Synthesis of Ordered Mesoporous Transition Metal Dichalcogenides by Direct Organic–Inorganic Co‐Assembly

Abstract Endowing transition metal dichalcogenides (TMDs) with mesoporous structure can greatly enhance their porosity, accessible specific surface area, and exposed active sites, leading to better performances in applications based on interfacial reactions. Current methods including hard‐template (nanocasting) method or thermal‐assisted conversion (TAC) still suffer from drawbacks such as cumbersome and environmentally unfriendly process, humidity sensitivity, or ill‐defined mesostructures.
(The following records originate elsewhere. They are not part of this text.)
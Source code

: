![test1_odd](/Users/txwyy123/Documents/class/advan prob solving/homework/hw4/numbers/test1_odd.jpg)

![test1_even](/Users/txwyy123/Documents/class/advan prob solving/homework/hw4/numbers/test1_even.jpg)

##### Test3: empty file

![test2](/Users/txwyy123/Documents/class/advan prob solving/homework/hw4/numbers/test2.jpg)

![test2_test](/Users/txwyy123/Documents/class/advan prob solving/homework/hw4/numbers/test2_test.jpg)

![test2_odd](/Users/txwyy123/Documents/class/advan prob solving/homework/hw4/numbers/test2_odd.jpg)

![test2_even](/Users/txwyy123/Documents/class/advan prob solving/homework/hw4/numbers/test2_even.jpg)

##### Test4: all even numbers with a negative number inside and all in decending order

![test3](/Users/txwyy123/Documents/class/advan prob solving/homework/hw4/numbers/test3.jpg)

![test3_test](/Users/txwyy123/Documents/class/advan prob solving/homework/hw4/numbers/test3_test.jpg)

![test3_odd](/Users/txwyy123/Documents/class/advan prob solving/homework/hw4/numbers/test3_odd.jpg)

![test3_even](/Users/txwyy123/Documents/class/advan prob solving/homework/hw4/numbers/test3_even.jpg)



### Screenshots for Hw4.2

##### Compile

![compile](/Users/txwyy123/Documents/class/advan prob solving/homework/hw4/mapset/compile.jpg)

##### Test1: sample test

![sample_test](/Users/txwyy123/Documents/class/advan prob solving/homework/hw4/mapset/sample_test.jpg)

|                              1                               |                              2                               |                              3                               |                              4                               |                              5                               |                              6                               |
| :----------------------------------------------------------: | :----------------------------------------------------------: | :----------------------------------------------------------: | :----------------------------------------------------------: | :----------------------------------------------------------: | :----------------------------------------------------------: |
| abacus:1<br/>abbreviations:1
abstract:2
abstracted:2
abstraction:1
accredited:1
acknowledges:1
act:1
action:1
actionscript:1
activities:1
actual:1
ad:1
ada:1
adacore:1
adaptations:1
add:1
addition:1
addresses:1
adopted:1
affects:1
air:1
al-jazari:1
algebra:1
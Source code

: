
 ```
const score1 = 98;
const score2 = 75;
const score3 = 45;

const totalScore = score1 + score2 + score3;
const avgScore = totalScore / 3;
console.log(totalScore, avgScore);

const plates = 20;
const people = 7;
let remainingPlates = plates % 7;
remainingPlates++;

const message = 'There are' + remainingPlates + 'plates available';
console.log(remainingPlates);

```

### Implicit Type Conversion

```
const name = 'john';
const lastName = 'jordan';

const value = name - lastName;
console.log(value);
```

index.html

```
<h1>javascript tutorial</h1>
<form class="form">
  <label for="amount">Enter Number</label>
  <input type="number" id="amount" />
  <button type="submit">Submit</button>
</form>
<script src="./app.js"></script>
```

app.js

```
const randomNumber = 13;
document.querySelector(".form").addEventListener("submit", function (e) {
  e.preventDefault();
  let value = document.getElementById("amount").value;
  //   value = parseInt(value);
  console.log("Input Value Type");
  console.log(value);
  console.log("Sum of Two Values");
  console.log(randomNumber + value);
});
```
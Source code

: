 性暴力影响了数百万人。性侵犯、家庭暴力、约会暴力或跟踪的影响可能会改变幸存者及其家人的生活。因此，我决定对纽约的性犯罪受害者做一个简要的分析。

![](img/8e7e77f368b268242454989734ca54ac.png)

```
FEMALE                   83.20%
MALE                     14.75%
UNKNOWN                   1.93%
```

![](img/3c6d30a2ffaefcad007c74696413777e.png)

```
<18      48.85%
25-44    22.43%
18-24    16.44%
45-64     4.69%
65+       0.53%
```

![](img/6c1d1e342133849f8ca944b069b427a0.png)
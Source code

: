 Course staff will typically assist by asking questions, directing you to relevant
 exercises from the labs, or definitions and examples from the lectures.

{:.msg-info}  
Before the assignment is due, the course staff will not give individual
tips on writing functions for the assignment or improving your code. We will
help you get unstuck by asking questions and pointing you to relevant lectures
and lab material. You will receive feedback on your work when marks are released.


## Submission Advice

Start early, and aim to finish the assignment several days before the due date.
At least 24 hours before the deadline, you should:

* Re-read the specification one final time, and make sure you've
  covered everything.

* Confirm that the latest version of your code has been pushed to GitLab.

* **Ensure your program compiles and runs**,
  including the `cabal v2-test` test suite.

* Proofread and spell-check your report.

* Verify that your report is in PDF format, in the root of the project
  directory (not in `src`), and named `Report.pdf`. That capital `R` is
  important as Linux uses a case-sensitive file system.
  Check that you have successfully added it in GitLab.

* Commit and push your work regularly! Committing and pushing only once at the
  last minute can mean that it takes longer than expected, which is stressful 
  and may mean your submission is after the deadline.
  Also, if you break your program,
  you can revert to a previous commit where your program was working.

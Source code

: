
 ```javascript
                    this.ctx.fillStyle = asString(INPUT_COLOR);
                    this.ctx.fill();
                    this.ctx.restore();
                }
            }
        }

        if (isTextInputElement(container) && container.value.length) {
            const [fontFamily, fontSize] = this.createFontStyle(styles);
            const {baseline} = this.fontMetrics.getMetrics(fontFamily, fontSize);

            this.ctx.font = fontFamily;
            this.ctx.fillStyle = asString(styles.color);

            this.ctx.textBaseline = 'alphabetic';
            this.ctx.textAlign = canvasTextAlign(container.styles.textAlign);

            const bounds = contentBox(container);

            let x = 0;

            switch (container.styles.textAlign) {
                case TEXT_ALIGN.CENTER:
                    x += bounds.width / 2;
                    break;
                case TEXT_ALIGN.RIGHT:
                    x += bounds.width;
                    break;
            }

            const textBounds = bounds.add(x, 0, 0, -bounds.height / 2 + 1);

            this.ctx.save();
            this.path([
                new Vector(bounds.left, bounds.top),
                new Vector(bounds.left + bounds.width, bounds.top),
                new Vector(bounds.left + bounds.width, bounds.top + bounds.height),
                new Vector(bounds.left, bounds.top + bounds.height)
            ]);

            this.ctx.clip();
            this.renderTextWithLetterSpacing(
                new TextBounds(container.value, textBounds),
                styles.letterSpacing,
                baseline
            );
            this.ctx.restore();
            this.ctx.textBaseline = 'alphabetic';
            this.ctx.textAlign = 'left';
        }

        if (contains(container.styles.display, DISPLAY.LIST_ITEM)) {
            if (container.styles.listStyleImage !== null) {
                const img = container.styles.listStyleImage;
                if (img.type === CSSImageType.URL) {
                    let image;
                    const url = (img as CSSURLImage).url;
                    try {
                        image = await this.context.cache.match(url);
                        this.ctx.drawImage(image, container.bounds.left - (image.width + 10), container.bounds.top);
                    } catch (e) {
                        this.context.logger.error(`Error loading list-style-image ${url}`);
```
Herein, the study reports a facile synthesis of ordered mesoporous TMDs/carbon composites by direct organic–inorganic co‐assembly in dual solvent (DMF/H 2 O). The amphiphilic block copolymer polyethylene oxide‐ b ‐polystyrene (PEO‐ b ‐PS) is used as the organic template, and (NH 4 ) 2 MoS 4 or (NH 4 ) 2 WS 4 as the inorganic precursor. After solvent evaporation‐induced aggregation assembly and thermal treatments, it results in highly ordered mesoporous MoS 2 , WS 2 , and MoS 2 /WS 2 with highly crystalline framework, high specific surface area (44‐91 m 2 g −1 ) and large pore sizes (15–21 nm). Semiconductor gas sensors based on mesoporous TMDs exhibit extraordinary sensing performances toward NO 2 at room temperature, including high sensitivity and ultrahigh selectivity, benefiting from its abundant adsorption sites for gas molecules, fast diffusion rate in well‐connected mesopores, and rich edge active sites. This work paves a facile way to develop novel ordered mesoporous TMDs‐based semiconductor materials for various applications.